» **Problem details**
If a line below contains the string "Symmetric", return that line.

» **Stored data**
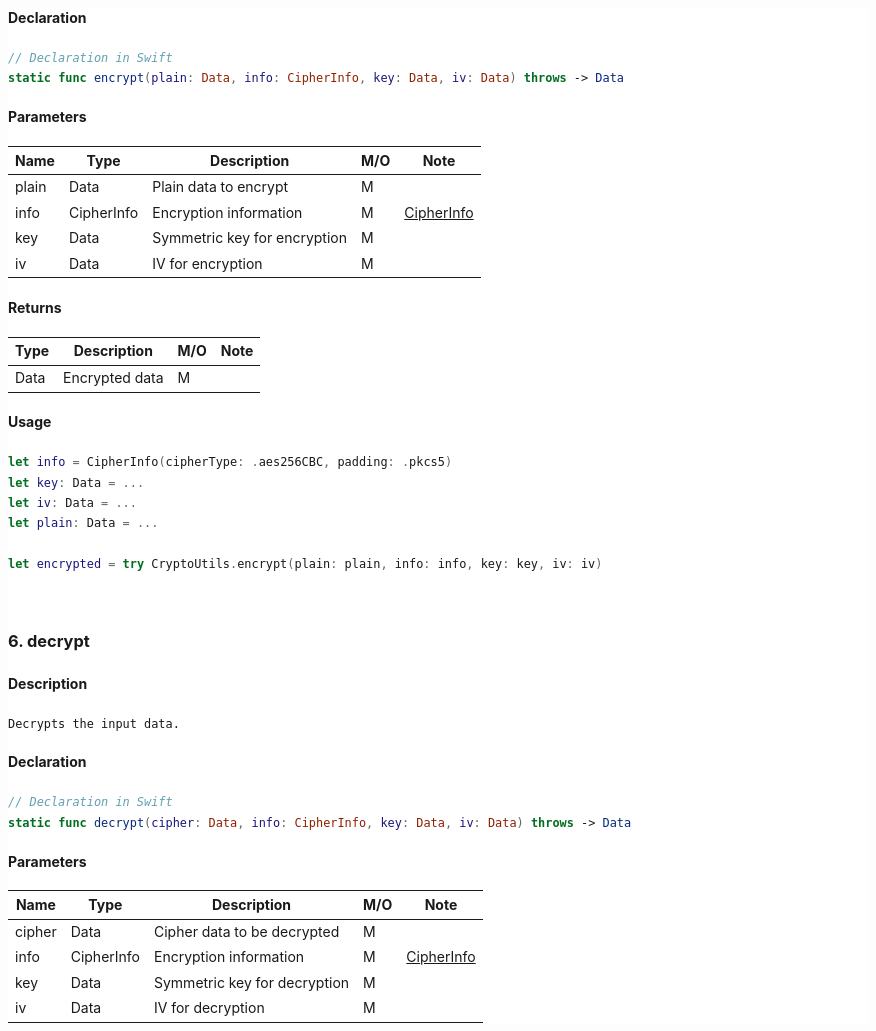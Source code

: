 
#### Declaration

```swift
// Declaration in Swift
static func encrypt(plain: Data, info: CipherInfo, key: Data, iv: Data) throws -> Data
```
#### Parameters

| Name   | Type        | Description          | **M/O** | **Note**                |
|--------|-------------|----------------------|---------|-------------------------|
| plain  | Data        | Plain data to encrypt| M       |                         |
| info   | CipherInfo  | Encryption information| M       | [CipherInfo](#2-cipherinfo) |
| key    | Data        | Symmetric key for encryption | M  |                         |
| iv     | Data        | IV for encryption    | M       |                         |

#### Returns

| Type   | Description          | **M/O** | **Note** |
|--------|----------------------|---------|----------|
| Data   | Encrypted data       | M       |          |

#### Usage
```swift
let info = CipherInfo(cipherType: .aes256CBC, padding: .pkcs5)
let key: Data = ...
let iv: Data = ...
let plain: Data = ...

let encrypted = try CryptoUtils.encrypt(plain: plain, info: info, key: key, iv: iv)
```

<br>

### 6. decrypt

#### Description
```
Decrypts the input data.
```

#### Declaration

```swift
// Declaration in Swift
static func decrypt(cipher: Data, info: CipherInfo, key: Data, iv: Data) throws -> Data
```

#### Parameters

| Name      | Type   | Description                | **M/O** | **Note**            |
|-----------|--------|----------------------------|---------|---------------------|
| cipher    | Data   | Cipher data to be decrypted        | M       |                     |
| info      | CipherInfo | Encryption information            | M       | [CipherInfo](#2-cipherinfo) |
| key       | Data   | Symmetric key for decryption           | M       |                     |
| iv        | Data   | IV for decryption            | M       |                     |
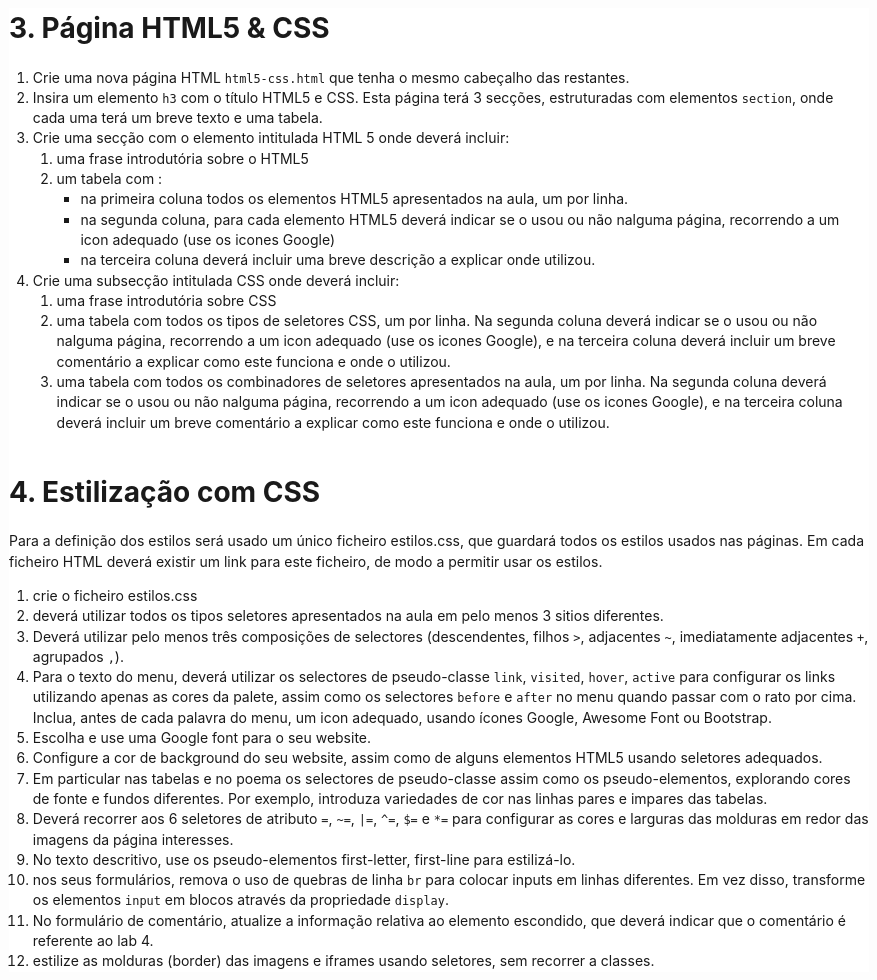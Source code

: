 # 3. Página HTML5 & CSS

1. Crie uma nova página HTML `html5-css.html` que tenha o mesmo cabeçalho das restantes.
2. Insira um elemento `h3` com o título HTML5 e CSS. Esta página terá 3 secções, estruturadas com elementos `section`, onde cada uma terá um breve texto e uma tabela. 
3. Crie uma secção com o elemento intitulada HTML 5 onde deverá incluir:
    1. uma frase introdutória sobre o HTML5
    2. um tabela com :
       * na primeira coluna todos os elementos HTML5 apresentados na aula, um por linha. 
       * na segunda coluna, para cada elemento HTML5 deverá indicar se o usou ou não nalguma página, recorrendo a um icon adequado (use os icones Google)
       * na terceira coluna deverá incluir uma breve descrição a explicar onde utilizou. 
4. Crie uma subsecção intitulada CSS onde deverá incluir:
    1. uma frase introdutória sobre CSS 
    2. uma tabela com todos os tipos de seletores CSS, um por linha. Na segunda coluna deverá indicar se o usou ou não nalguma página, recorrendo a um icon adequado (use os icones Google), e na terceira coluna deverá incluir um breve comentário a explicar como este funciona e onde o utilizou. 
    3. uma tabela com todos os combinadores de seletores apresentados na aula, um por linha. Na segunda coluna deverá indicar se o usou ou não nalguma página, recorrendo a um icon adequado (use os icones Google), e na terceira coluna deverá incluir um breve comentário a explicar como este funciona e onde o utilizou.

# 4. Estilização com CSS

Para a definição dos estilos será usado um único ficheiro estilos.css, que guardará todos os estilos usados nas páginas. Em cada ficheiro HTML deverá existir um link para este ficheiro, de modo a permitir usar os estilos.

1. crie o ficheiro estilos.css 
2. deverá utilizar todos os tipos seletores apresentados na aula em pelo menos 3 sitios diferentes. 
3. Deverá utilizar pelo menos três composições de selectores (descendentes, filhos `>`, adjacentes `~`, imediatamente adjacentes `+`, agrupados `,`). 
4. Para o texto do menu, deverá utilizar os selectores de pseudo-classe `link`, `visited`, `hover`, `active` para configurar os links utilizando apenas as cores da palete, assim como os selectores `before` e `after` no menu quando passar com o rato por cima. Inclua, antes de cada palavra do menu, um icon adequado, usando ícones Google, Awesome Font ou Bootstrap. 
5. Escolha e use uma Google font para o seu website.
6. Configure a cor de background do seu website, assim como de alguns elementos HTML5 usando seletores adequados. 
7. Em particular nas tabelas e no poema os selectores de pseudo-classe assim como os pseudo-elementos, explorando cores de fonte e fundos diferentes. Por exemplo, introduza variedades de cor nas linhas pares e impares das tabelas.
9. Deverá recorrer aos 6 seletores de atributo `=`, `~=`, `|=`, `^=`, `$=` e `*=` para configurar as cores e larguras das molduras em redor das imagens da página interesses.
10. No texto descritivo, use os pseudo-elementos first-letter, first-line para estilizá-lo.
11. nos seus formulários, remova o uso de quebras de linha `br` para colocar inputs em linhas diferentes. Em vez disso, transforme os elementos `input` em blocos através da propriedade `display`. 
12. No formulário de comentário, atualize a informação relativa ao elemento escondido, que deverá indicar que o comentário é referente ao lab 4.
13. estilize as molduras (border) das imagens e iframes usando seletores, sem recorrer a classes.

» **Solution for this problem**
| key    | Data        | Symmetric key for encryption | M  |                         |
| key       | Data   | Symmetric key for decryption           | M       |                     |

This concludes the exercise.